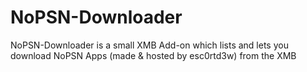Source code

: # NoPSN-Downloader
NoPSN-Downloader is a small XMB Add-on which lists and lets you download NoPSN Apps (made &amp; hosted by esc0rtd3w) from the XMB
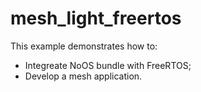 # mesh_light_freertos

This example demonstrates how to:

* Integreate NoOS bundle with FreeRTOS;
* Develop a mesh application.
○ ○ ○ ○
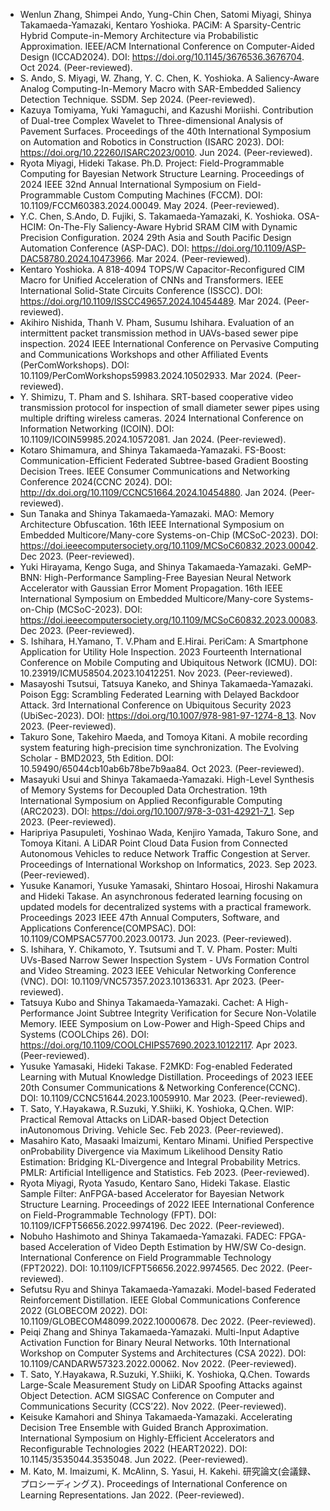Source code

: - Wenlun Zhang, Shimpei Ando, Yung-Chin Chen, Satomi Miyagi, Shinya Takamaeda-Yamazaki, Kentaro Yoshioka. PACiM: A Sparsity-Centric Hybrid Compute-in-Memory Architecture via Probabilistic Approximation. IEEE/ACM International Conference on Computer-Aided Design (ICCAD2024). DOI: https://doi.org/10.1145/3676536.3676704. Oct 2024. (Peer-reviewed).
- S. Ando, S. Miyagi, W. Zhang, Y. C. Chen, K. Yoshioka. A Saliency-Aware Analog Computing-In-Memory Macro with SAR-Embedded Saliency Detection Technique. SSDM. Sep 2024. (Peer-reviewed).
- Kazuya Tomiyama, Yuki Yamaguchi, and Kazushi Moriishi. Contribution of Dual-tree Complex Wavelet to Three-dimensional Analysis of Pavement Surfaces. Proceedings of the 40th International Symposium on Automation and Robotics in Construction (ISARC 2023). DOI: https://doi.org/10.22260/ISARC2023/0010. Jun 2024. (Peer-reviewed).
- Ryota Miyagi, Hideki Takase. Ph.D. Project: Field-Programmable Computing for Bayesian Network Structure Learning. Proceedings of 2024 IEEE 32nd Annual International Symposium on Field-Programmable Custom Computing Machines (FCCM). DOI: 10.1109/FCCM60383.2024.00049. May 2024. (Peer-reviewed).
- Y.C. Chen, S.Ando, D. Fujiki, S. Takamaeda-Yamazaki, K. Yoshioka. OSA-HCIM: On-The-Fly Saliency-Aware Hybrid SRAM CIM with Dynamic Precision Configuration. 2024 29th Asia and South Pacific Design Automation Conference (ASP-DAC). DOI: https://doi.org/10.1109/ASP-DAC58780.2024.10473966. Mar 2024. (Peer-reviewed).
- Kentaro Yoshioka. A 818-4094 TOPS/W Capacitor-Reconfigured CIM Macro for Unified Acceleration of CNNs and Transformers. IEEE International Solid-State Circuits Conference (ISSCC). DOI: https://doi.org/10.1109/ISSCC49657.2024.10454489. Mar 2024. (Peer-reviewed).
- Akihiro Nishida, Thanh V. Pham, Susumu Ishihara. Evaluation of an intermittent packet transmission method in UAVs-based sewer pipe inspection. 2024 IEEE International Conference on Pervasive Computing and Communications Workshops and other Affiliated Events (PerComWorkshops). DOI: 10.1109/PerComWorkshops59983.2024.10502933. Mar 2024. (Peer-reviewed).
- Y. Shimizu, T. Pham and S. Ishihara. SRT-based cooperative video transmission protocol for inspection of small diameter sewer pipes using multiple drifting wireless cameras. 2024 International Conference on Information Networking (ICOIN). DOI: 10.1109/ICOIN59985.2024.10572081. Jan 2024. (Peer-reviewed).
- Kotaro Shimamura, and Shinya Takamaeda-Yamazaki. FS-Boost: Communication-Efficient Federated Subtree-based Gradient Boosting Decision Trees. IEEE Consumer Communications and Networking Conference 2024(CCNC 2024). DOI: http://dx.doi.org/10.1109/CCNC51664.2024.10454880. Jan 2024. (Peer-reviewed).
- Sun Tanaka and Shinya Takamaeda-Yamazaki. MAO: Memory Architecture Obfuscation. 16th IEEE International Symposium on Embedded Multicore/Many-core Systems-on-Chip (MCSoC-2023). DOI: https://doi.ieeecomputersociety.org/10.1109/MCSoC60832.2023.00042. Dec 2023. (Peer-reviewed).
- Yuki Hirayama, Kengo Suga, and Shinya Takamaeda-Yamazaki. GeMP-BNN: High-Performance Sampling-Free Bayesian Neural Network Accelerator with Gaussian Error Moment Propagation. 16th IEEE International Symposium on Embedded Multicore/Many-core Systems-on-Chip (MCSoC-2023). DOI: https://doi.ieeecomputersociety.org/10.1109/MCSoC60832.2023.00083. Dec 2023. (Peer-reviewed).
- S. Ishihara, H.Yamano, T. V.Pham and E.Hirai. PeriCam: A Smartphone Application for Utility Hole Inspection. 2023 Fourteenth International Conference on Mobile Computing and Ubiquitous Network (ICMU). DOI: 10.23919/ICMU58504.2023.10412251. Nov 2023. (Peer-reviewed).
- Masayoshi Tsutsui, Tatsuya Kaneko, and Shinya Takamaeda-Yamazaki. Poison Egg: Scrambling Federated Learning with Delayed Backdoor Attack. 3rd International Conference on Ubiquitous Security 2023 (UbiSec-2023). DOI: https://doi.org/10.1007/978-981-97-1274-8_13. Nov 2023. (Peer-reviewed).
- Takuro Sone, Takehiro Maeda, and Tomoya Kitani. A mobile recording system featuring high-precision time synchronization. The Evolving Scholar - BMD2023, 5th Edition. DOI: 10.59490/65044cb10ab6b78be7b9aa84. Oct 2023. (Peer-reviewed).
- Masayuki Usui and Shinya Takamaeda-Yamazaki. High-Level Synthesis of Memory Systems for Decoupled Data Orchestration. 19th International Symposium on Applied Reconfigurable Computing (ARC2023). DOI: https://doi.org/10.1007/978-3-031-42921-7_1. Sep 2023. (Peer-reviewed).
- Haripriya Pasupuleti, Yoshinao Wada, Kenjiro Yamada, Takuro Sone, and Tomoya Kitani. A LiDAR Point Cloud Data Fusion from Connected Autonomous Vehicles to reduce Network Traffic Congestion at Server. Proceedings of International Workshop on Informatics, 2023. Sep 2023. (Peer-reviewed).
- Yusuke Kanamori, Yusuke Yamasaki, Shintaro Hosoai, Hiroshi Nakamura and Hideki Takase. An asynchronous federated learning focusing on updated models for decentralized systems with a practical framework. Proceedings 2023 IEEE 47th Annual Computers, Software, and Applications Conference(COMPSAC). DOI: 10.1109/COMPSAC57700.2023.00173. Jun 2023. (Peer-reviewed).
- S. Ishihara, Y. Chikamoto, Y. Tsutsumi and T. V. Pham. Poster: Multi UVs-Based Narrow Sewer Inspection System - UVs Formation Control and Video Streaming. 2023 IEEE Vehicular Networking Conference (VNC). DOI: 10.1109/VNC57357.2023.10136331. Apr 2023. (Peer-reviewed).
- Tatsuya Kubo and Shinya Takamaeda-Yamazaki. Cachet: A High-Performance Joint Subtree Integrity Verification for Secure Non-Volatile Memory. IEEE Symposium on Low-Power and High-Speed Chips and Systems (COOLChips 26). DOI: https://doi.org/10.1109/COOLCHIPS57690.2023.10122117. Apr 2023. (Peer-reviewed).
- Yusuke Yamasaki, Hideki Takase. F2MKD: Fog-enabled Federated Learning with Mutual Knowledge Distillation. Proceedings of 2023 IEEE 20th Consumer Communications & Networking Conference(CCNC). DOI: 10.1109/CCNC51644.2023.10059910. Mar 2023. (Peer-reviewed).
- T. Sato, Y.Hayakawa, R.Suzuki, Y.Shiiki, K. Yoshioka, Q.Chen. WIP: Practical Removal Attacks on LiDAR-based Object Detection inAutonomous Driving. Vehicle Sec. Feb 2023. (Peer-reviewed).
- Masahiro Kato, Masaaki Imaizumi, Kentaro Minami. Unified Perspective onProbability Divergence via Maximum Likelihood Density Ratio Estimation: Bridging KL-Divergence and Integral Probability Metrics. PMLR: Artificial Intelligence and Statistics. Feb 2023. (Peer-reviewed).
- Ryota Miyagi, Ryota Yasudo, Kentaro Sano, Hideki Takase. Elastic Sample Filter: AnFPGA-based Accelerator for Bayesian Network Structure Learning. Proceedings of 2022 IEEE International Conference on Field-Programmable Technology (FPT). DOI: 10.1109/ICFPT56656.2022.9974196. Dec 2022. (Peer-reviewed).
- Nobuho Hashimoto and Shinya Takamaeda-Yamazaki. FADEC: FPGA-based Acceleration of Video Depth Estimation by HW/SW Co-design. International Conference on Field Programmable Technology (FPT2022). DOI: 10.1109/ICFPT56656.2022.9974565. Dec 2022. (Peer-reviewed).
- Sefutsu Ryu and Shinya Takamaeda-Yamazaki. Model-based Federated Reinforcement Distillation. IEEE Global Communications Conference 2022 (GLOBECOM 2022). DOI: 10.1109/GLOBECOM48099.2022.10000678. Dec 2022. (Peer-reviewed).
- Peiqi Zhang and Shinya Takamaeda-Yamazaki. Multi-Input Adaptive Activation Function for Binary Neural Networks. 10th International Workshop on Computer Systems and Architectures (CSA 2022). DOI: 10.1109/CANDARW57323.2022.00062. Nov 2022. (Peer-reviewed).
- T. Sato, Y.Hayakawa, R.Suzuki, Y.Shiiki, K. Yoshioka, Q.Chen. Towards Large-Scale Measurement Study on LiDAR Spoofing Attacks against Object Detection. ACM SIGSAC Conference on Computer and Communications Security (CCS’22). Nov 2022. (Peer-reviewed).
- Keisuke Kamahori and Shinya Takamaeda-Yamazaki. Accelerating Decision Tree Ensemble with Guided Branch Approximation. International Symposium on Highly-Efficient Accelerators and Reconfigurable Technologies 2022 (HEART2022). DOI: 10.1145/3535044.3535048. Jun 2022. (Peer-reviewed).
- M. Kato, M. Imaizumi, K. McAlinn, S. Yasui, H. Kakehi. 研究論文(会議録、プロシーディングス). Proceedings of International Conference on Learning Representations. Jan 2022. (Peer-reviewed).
○ ○ ○ ○
▸ **Requirement**
Please copy the lines above from the line with "- Kentaro Yoshioka." up to and including the line with "- Akihiro Nishida, Thanh", exactly as written and with nothing else.

▸ **Answer box**
- Kentaro Yoshioka. A 818-4094 TOPS/W Capacitor-Reconfigured CIM Macro for Unified Acceleration of CNNs and Transformers. IEEE International Solid-State Circuits Conference (ISSCC). DOI: https://doi.org/10.1109/ISSCC49657.2024.10454489. Mar 2024. (Peer-reviewed).
- Akihiro Nishida, Thanh V. Pham, Susumu Ishihara. Evaluation of an intermittent packet transmission method in UAVs-based sewer pipe inspection. 2024 IEEE International Conference on Pervasive Computing and Communications Workshops and other Affiliated Events (PerComWorkshops). DOI: 10.1109/PerComWorkshops59983.2024.10502933. Mar 2024. (Peer-reviewed).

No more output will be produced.